Review: Aiming for Comedy in Male Insecurity, Me Time Never Hits the Target

Over the years, writer/director John Hamberg has explored men from a unique perspective. Often with very funny results, he has posed questions about male friendships and relationships and wondered why men can’t get over their hangups and just act like normal people. With I Love You, Man, he examined male friendships from the perspective of a guy who didn’t have any and is forced to seek one out; in Why Him?, he looks at the uncomfortable process of a father letting go of his daughter as she falls in love with someone else. And now with Me Time, he profiles Sonny (Kevin Hart), a stay-at-home dad who has insecurities about losing the fun person he used to be when he’s faced with spending time with his oldest friend Huck (Mark Wahlberg) during a blowout birthday excursion.

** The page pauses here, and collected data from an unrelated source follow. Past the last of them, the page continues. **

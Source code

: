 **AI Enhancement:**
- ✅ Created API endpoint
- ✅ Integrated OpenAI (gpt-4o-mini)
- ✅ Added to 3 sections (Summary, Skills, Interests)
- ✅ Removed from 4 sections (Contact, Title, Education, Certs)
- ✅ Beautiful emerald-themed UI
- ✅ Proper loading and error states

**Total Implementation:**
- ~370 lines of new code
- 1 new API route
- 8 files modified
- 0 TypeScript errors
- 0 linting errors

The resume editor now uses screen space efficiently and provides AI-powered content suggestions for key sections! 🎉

Sonny is a man addicted to his routines and schedules. He heads numerous parents' activity groups at his kids’ school, leaving his architect wife Maya (Regina Hall) to focus on her primary client, a self-help guru named Armando (Luis Gerardo Méndez), whom Sonny believes (for no real reason) is intent on stealing his wife. At home managing the household, Sonny is confident about what needs to get done and how to arrange his family’s lives so that order is maintained. But when he’s around his friend Huck (whom he hasn’t seen in years), he finds himself in situations that are out of his control, and that freaks him out. We see a flashback where Sonny accidentally finds himself flying in a wingsuit, and with Huck’s current birthday party, he plans on spending multiple days at his own birthday festival in the desert (complete with a 50-ft. effigy of Wahlberg, set to be burned on the final day of his own personal Burning Man).

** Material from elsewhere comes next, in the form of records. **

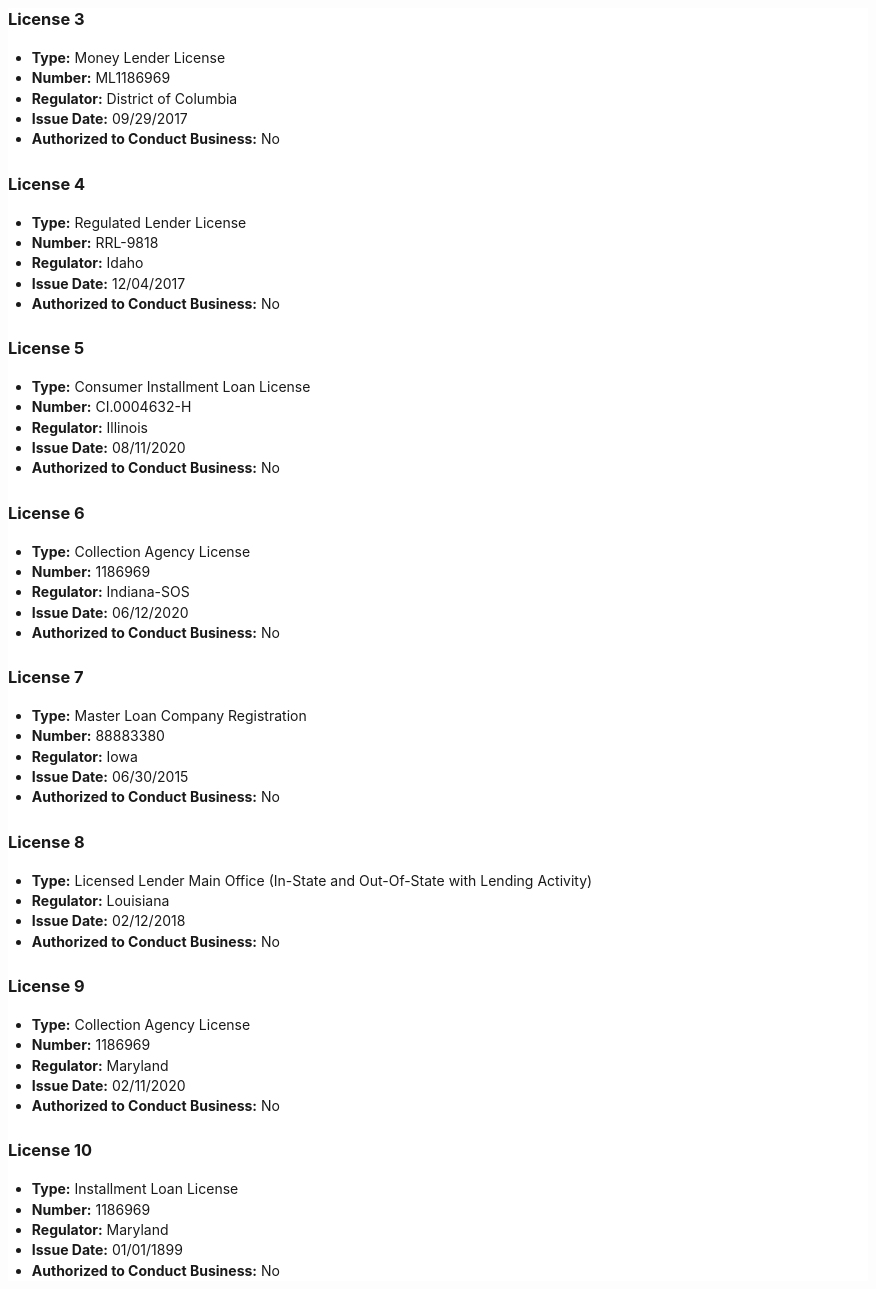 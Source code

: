 ### License 3
- **Type:** Money Lender License
- **Number:** ML1186969
- **Regulator:** District of Columbia
- **Issue Date:** 09/29/2017
- **Authorized to Conduct Business:** No

### License 4
- **Type:** Regulated Lender License
- **Number:** RRL-9818
- **Regulator:** Idaho
- **Issue Date:** 12/04/2017
- **Authorized to Conduct Business:** No

### License 5
- **Type:** Consumer Installment Loan License
- **Number:** CI.0004632-H
- **Regulator:** Illinois
- **Issue Date:** 08/11/2020
- **Authorized to Conduct Business:** No

### License 6
- **Type:** Collection Agency License
- **Number:** 1186969
- **Regulator:** Indiana-SOS
- **Issue Date:** 06/12/2020
- **Authorized to Conduct Business:** No

### License 7
- **Type:** Master Loan Company Registration
- **Number:** 88883380
- **Regulator:** Iowa
- **Issue Date:** 06/30/2015
- **Authorized to Conduct Business:** No

### License 8
- **Type:** Licensed Lender Main Office (In-State and Out-Of-State with Lending Activity)
- **Regulator:** Louisiana
- **Issue Date:** 02/12/2018
- **Authorized to Conduct Business:** No

### License 9
- **Type:** Collection Agency License
- **Number:** 1186969
- **Regulator:** Maryland
- **Issue Date:** 02/11/2020
- **Authorized to Conduct Business:** No

### License 10
- **Type:** Installment Loan License
- **Number:** 1186969
- **Regulator:** Maryland
- **Issue Date:** 01/01/1899
- **Authorized to Conduct Business:** No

Me Time isn’t just about Sonny’s insecurities; Maya also feels similarly about her role as a mother in her children’s lives. She is so preoccupied with work that she isn’t aware of big moments or changes with the children, and this weighs heavily on her. So she decides to take the kids to her parents’ house in Northern California, leaving Sonny some alone time to do whatever he wants. Of course, the film thinks that the second he’s alone, Sonny starts cruising porn, but eventually he starts sorting through his options and decides that it’s been too long since Huck has had a chance to corrupt him.

Wahlberg plays Huck like a big, friendly dog who has his life together and hangs out with a much younger crew, but as the film goes on, Sonny realizes his friend is as much a mess as he is but for different reasons. The real question with Me Time is when do things start getting funny? And when/if they do, who are we meant to be laughing at or with? Hart and Wahlberg are both basically straight men, and while Sonny’s hangups are pathetic, they don’t really lead to many laughs, even when Hart gets attacked by a mountain lion. (Didn’t we just watch a movie where a guy fights a lion?; that movie wasn’t very funny either.)

In fact, most of the laughs in this movie come from the abundance of supporting characters in Me Time, including Andrew Santino, playing Sonny’s best parental friend; John Amos and  Anna Maria Horsford as Sonny’s inlaws; Jimmy O. Yang as Stan, a loan shark, looking to get paid by Huck; and newcomer Ilia Isorelýs Paulino as Thelma the Uber driver, who joins the men on their various quests in the back half of the movie and ends up stealing every scene and practically becoming a fourth lead. Even still, too much of Me Time feels like antics for antics' sake, and much of the movie doesn’t feel honest or true to men or women in these situations. It’s a shame, too, because a more genuine comedy on these subjects probably could be made. Instead, this is just Hart doing the nervous, twitchy character that he uses in most films these days. Plus, it doesn't help that the film becomes something different every 20 minutes or so, going from marriage story to buddy adventure comedy to caper film to party central. The film can’t decide what it wants to be, and it shows.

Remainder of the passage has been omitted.